Creating your dataset

First step in creating a Image Classification pipeline is to create a dataset relevant to the problem, we are trying to solve. The dataset will contain the image itself and the label associated with each image.

In the above example as shown in the FIG 5.3, the dataset should be uniformly distributed. If we have twice the number of cat images than fish images, and five times the number of elephant images than cat images, then our classifier will become naturally biased to “overfitting” into these heavily-represented categories.

There is no thumb rule available to define the volume of dataset. In case of dataset with less volume in deep learning, we employ a technique called Transfer Learning. We will see more about Transfer Learning going forward in this course.

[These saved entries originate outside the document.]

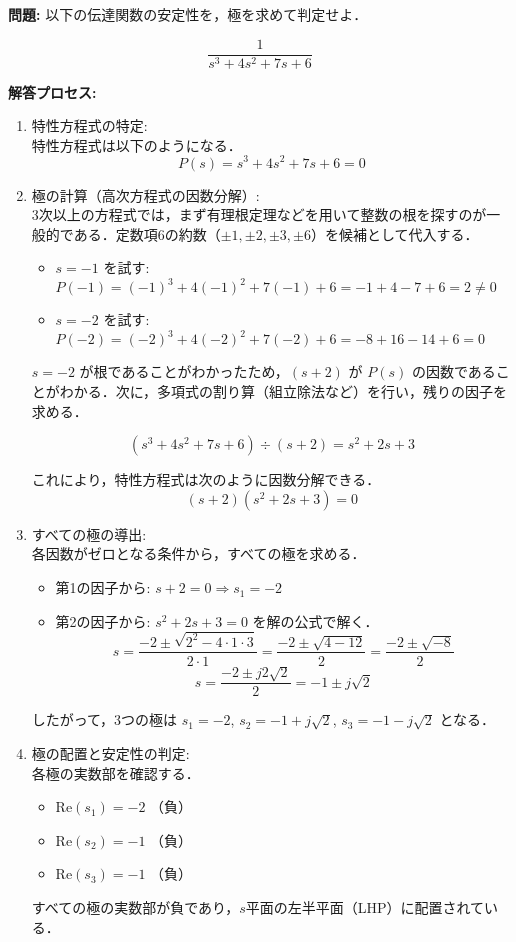 \documentclass[11pt,a4paper]{ltjsarticle}
\begin{document}
\textbf{問題:} 以下の伝達関数の安定性を，極を求めて判定せよ．

$$\frac{1}{s^3+4s^2+7s+6}$$

\textbf{解答プロセス:}

\begin{enumerate}
\item 特性方程式の特定:\\
特性方程式は以下のようになる．
$$P(s)=s^3+4s^2+7s+6=0$$

\item 極の計算（高次方程式の因数分解）:\\
3次以上の方程式では，まず有理根定理などを用いて整数の根を探すのが一般的である．定数項6の約数（$\pm1,\pm2,\pm3,\pm6$）を候補として代入する．
\begin{itemize}
\item $s=-1$ を試す: $P(-1)=(-1)^3+4(-1)^2+7(-1)+6=-1+4-7+6=2\neq0$
\item $s=-2$ を試す: $P(-2)=(-2)^3+4(-2)^2+7(-2)+6=-8+16-14+6=0$
\end{itemize}
$s=-2$ が根であることがわかったため，$(s+2)$ が $P(s)$ の因数であることがわかる．次に，多項式の割り算（組立除法など）を行い，残りの因子を求める．

$$(s^3+4s^2+7s+6)\div(s+2)=s^2+2s+3$$

これにより，特性方程式は次のように因数分解できる．
$$(s+2)(s^2+2s+3)=0$$

\item すべての極の導出:\\
各因数がゼロとなる条件から，すべての極を求める．
\begin{itemize}
\item 第1の因子から: $s+2=0\Rightarrow s_1=-2$
\item 第2の因子から: $s^2+2s+3=0$ を解の公式で解く．
$$s = \frac{-2 \pm \sqrt{2^2 - 4 \cdot 1 \cdot 3}}{2 \cdot 1} = \frac{-2 \pm \sqrt{4 - 12}}{2} = \frac{-2 \pm \sqrt{-8}}{2}$$
$$s = \frac{-2 \pm j2\sqrt{2}}{2} = -1 \pm j\sqrt{2}$$
\end{itemize}

したがって，3つの極は $s_1=-2$, $s_2=-1+j\sqrt{2}$, $s_3=-1-j\sqrt{2}$ となる．

\item 極の配置と安定性の判定:\\
各極の実数部を確認する．
\begin{itemize}
\item $\mathrm{Re}(s_1)=-2$ （負）
\item $\mathrm{Re}(s_2)=-1$ （負）
\item $\mathrm{Re}(s_3)=-1$ （負）
\end{itemize}
すべての極の実数部が負であり，$s$平面の左半平面（LHP）に配置されている．
\end{enumerate}
\end{document}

Splitting the dataset into training and testing dataset

We split the dataset into a Training and Testing set. Training set is used to by our classifier to learn what each category looks like by making predictions on the input data and then corrected when the predictions are wrong.Testing set is used to evaluate the performance of the classifier by validating the predicted labels vs the actual labels from testing set to draw a confusion matrix and derive the accuracy.

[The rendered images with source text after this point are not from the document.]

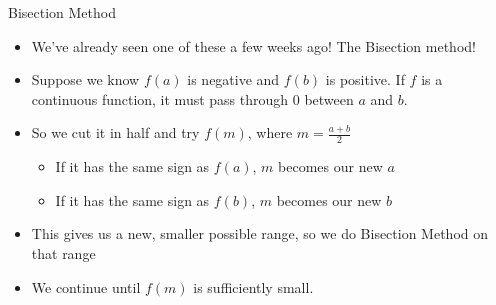 {}\documentclass[letterpaper,
compress,
xcolor=x11names,
]{beamer}
\begin{document}

\begin{frame}{Bisection Method}
	\footnotesize
	\begin{itemize}
		\item We've already seen one of these a few weeks ago! The Bisection method!
		\item<2-> Suppose we know $f(a)$ is negative and $f(b)$ is positive. If $f$ is a continuous function, it must pass through 0 between $a$ and $b$.
		\item<3-> So we cut it in half and try $f(m)$, where $m  =\frac{a+b}{2}$
		\begin{itemize}
			\item If it has the same sign as $f(a)$, $m$ becomes our new $a$
			\item If it has the same sign as $f(b)$, $m$ becomes our new $b$
		\end{itemize} 
		\item<4-> This gives us a new, smaller possible range, so we do Bisection Method on that range
		\item<4-> We continue until $f(m)$ is sufficiently small.
	\end{itemize}
\end{frame}

\end{document}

The testing set has to be entirely independent from the training set, as we are only going to used for validation to check the performance of our classifier.

The split is size of testing and training set are up-to the developer to decide,some of the common split sizes are:

Training : Testing :: 66.7% : 33.3% | Training : Testing :: 75%: 25% | Training : Testing :: 90%: 10%


Feature Extraction

We need to extract features to abstractly quantify and represent each image.

Images are represented as matrix of pixels as we learnt in the first few lessons in this course, sometimes we may even use the raw pixel intensities of the images themselves as feature vectors.

But in most cases in a Machine Learning approach, we tend to use the following feature extractors to quantify an image as feature vectors.

  • Color Histograms
  • Histogram of Oriented Gradients
  • Local Binary Patterns
  • Hu Moments
  • Keypoint Detectors : BRISK, FAST, STAR etc…
  • Local Invariant Descriptors : SIFT, SURF etc…
  • Binary Descriptors : BRIEF, FREAK etc…

However, we don’t take this trouble of converting an image to feature vector in a Deep Learning approach. Because in deep learning approach using CNN (Convolution Neural Network algorithm) end-to-end model the network takes the trouble of exacting its feature vectors in its hidden layers. We will see about them in details going forward in this course.

So, You don’t have to bother much about the Machine Learning way of doing Image Classification, but its to good to know them exist. Because this course is intended to focus on Computer Vision using Deep Learning.

Training your classification model

Since this lesson on Image Classification is a Machine Learning specific one, we can use the following machine learning algorithms to distinguish between categories.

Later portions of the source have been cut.